• _Exercise brief_
Take the lines below from the first through the one that contains "- Valueless Attributify Mode" and copy them exactly.

Exercise inputs section start

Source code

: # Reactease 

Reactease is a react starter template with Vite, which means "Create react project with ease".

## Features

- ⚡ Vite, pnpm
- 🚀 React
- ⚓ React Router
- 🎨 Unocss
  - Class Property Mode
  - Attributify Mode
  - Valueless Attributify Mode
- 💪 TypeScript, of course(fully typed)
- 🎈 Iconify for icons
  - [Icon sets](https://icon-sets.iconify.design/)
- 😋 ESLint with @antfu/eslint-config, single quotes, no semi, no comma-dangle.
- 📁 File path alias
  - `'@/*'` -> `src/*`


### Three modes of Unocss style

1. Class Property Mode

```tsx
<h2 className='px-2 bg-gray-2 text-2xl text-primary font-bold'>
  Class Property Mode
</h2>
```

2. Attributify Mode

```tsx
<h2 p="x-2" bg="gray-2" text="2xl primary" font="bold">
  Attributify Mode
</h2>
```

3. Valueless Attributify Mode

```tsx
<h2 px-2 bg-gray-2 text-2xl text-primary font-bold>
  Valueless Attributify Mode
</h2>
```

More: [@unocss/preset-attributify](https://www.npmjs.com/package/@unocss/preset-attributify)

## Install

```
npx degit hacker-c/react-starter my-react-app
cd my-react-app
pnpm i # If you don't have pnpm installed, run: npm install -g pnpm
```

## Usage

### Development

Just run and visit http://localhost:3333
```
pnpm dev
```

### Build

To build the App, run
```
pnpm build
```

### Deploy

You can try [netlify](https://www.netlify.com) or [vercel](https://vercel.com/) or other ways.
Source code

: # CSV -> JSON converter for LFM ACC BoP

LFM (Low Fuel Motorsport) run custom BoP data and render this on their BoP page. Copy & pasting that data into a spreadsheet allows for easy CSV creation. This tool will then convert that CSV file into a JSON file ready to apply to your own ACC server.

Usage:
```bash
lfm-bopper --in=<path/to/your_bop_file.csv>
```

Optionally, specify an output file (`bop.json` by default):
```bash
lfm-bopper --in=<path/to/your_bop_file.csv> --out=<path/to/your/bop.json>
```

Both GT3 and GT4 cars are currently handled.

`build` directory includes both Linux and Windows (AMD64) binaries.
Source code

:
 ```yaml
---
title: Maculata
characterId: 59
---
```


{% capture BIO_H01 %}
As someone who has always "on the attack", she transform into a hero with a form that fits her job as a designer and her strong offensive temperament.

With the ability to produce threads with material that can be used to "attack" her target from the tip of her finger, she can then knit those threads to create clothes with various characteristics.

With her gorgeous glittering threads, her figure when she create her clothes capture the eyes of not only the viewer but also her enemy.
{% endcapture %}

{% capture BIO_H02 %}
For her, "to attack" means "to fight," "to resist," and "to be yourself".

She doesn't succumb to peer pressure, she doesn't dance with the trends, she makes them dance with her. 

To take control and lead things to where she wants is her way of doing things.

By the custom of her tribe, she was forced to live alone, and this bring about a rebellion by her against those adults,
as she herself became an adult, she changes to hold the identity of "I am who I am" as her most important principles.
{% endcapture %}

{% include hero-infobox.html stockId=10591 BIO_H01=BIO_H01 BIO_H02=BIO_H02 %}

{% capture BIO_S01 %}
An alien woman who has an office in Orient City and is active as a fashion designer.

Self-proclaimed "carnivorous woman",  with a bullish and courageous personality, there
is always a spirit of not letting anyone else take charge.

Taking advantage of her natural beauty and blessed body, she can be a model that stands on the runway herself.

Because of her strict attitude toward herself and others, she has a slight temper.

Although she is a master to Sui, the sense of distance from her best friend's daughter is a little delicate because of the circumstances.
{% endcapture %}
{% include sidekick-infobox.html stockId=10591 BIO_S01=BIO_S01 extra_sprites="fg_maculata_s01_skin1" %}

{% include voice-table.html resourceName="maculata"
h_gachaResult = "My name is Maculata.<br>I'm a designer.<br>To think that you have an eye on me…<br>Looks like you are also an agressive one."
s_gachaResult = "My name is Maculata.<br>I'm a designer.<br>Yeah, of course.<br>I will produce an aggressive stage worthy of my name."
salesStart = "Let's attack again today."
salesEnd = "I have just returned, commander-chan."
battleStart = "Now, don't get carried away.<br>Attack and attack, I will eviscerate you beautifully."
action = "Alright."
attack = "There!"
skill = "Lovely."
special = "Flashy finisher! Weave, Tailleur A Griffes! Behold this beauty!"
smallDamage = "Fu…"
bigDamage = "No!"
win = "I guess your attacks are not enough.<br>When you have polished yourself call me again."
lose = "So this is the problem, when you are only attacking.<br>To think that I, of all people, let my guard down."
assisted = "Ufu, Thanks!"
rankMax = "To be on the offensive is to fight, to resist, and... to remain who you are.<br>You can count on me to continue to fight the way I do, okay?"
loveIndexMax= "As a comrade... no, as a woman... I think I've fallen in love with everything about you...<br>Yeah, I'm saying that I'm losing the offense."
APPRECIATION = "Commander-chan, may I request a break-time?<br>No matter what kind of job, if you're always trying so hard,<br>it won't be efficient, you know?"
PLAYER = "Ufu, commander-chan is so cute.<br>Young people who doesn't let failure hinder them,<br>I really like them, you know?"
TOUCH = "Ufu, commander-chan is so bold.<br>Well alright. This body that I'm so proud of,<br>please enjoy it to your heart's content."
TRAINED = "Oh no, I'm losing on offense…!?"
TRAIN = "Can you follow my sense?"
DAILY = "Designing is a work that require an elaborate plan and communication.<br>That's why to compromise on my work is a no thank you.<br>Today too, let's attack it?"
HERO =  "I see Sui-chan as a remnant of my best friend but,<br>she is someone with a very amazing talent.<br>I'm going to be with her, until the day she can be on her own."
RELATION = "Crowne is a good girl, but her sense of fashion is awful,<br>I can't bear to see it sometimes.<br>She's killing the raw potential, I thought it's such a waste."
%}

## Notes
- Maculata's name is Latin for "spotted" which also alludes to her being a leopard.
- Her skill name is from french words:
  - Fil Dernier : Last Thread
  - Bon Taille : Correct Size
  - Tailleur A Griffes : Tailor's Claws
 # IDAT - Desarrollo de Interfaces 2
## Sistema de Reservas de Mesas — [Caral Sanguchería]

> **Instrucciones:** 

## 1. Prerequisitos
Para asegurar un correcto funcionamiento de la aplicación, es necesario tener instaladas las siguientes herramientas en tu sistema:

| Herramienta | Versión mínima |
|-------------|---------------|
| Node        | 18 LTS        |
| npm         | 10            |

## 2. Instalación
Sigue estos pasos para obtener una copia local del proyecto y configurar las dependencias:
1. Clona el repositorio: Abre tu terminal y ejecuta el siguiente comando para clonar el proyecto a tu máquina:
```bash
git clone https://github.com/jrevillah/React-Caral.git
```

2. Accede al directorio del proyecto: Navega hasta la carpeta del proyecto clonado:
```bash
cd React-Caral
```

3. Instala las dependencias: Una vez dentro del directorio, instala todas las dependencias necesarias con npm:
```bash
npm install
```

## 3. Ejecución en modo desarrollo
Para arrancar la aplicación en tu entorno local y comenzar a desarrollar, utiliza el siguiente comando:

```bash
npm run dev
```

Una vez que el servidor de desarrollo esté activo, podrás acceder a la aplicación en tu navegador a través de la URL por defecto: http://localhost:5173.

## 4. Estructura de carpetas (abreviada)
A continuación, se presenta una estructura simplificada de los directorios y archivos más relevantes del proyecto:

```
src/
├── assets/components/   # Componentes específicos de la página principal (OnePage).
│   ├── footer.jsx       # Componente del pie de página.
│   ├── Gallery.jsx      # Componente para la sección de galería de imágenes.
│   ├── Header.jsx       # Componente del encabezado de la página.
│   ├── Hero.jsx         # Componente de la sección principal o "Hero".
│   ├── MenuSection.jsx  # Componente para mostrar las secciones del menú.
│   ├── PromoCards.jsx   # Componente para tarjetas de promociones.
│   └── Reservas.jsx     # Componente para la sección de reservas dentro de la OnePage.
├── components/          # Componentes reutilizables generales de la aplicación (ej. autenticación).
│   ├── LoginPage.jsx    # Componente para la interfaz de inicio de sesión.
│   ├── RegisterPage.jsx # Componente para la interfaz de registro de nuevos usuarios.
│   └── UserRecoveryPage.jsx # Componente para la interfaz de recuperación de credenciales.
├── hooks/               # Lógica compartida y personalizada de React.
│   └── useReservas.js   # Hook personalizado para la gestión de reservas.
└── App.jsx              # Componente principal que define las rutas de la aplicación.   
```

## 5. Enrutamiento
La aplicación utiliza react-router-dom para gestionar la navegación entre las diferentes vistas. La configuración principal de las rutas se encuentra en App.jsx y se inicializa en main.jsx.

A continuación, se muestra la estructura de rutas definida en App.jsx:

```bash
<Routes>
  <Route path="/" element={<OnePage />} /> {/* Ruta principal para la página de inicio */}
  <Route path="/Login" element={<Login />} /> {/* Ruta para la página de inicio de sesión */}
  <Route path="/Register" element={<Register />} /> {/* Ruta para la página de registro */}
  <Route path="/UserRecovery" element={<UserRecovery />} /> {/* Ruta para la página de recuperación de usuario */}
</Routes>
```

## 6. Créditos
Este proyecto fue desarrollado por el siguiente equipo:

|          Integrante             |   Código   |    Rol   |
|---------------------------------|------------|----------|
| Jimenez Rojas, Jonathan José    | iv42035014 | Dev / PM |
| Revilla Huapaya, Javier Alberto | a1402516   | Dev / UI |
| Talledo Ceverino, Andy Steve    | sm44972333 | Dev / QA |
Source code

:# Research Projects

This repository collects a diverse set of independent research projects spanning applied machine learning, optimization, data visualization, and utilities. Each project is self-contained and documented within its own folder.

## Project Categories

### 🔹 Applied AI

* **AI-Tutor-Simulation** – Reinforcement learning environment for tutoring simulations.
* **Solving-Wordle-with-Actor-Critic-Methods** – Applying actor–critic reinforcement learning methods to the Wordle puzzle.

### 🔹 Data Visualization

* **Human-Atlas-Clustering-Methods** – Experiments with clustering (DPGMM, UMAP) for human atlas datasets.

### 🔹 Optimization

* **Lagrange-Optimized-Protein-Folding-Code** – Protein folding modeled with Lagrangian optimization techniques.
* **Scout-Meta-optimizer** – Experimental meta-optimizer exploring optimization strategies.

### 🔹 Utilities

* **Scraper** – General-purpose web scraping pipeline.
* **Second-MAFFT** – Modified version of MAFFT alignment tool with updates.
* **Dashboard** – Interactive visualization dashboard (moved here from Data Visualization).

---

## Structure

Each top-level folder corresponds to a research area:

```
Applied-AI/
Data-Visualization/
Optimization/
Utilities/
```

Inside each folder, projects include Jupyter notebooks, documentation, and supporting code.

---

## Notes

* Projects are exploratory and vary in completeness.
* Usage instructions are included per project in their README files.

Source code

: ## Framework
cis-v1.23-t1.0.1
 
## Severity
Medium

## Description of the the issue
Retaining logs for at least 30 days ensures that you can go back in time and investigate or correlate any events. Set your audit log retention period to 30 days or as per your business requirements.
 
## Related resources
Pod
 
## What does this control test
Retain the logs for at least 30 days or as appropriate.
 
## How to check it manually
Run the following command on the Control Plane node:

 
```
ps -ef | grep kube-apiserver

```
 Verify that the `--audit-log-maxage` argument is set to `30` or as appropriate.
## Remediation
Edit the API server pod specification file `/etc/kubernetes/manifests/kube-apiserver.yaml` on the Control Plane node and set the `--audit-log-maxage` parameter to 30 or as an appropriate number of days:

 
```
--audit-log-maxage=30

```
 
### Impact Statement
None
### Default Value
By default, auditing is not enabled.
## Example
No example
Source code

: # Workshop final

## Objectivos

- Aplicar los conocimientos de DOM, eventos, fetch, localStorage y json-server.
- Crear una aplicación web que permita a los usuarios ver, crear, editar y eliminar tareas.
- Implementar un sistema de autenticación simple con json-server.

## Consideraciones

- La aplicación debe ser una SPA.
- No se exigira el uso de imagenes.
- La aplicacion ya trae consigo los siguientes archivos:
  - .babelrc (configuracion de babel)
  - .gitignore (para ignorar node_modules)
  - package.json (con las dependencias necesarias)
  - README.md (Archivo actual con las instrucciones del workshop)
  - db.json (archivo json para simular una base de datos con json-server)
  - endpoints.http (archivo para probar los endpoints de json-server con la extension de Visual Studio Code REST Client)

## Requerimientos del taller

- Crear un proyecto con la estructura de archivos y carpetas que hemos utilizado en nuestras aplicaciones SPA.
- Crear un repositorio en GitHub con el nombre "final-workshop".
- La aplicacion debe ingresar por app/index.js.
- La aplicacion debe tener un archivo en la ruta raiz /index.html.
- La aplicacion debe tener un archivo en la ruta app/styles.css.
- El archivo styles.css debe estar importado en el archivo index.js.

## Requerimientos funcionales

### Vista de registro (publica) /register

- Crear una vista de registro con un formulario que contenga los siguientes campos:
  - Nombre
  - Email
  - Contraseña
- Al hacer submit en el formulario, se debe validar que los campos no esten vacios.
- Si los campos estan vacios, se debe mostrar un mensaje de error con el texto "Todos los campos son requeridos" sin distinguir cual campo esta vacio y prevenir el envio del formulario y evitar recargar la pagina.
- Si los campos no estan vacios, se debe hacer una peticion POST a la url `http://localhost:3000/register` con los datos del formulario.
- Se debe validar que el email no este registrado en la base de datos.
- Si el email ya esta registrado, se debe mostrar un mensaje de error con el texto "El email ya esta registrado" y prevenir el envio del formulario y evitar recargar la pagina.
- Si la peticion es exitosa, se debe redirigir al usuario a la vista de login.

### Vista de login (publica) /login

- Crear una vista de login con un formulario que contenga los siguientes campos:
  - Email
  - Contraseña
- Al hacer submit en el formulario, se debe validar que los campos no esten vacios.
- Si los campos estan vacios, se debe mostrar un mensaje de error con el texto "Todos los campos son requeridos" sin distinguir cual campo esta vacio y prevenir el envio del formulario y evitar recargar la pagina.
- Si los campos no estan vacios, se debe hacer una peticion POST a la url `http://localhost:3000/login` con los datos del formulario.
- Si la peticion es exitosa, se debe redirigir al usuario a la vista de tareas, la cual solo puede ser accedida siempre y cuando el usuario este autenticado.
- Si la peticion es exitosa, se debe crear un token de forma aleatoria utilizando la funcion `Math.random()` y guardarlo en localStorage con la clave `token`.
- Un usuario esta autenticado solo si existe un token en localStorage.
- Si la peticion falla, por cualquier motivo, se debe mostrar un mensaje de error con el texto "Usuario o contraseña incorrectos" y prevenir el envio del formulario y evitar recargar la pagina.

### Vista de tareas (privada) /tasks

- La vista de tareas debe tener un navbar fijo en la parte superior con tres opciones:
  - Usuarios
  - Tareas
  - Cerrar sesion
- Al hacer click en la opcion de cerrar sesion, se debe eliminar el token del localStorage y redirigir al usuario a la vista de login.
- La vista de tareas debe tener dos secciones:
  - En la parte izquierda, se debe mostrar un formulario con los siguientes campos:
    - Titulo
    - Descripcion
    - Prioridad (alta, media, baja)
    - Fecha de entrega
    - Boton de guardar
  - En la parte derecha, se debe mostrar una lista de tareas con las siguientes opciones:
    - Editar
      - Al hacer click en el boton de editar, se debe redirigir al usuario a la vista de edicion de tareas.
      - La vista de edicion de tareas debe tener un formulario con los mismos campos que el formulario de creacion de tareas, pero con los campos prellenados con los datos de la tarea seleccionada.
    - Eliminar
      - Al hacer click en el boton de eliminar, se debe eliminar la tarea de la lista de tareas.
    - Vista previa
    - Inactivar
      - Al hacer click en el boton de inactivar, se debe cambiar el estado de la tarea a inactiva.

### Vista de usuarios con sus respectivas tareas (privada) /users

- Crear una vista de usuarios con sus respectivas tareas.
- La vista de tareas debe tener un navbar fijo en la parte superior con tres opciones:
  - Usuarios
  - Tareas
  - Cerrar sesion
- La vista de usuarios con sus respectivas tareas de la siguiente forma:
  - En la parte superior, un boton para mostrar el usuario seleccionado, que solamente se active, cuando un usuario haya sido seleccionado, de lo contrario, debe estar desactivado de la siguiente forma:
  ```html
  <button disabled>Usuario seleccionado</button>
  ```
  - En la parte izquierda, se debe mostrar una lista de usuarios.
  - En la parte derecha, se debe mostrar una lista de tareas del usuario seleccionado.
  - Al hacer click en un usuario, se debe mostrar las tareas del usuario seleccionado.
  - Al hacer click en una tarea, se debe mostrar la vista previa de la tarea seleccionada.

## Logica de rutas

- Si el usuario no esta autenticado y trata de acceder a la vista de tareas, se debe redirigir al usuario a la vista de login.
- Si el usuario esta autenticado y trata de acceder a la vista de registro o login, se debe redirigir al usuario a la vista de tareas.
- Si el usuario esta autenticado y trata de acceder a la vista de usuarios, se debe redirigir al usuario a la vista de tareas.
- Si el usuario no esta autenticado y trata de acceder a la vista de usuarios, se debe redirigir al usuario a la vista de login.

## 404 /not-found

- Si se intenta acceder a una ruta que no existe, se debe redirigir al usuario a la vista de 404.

Exercise inputs section end

• _Written response_
Source code

: # Reactease 

Reactease is a react starter template with Vite, which means "Create react project with ease".

## Features

- ⚡ Vite, pnpm
- 🚀 React
- ⚓ React Router
- 🎨 Unocss
  - Class Property Mode
  - Attributify Mode
  - Valueless Attributify Mode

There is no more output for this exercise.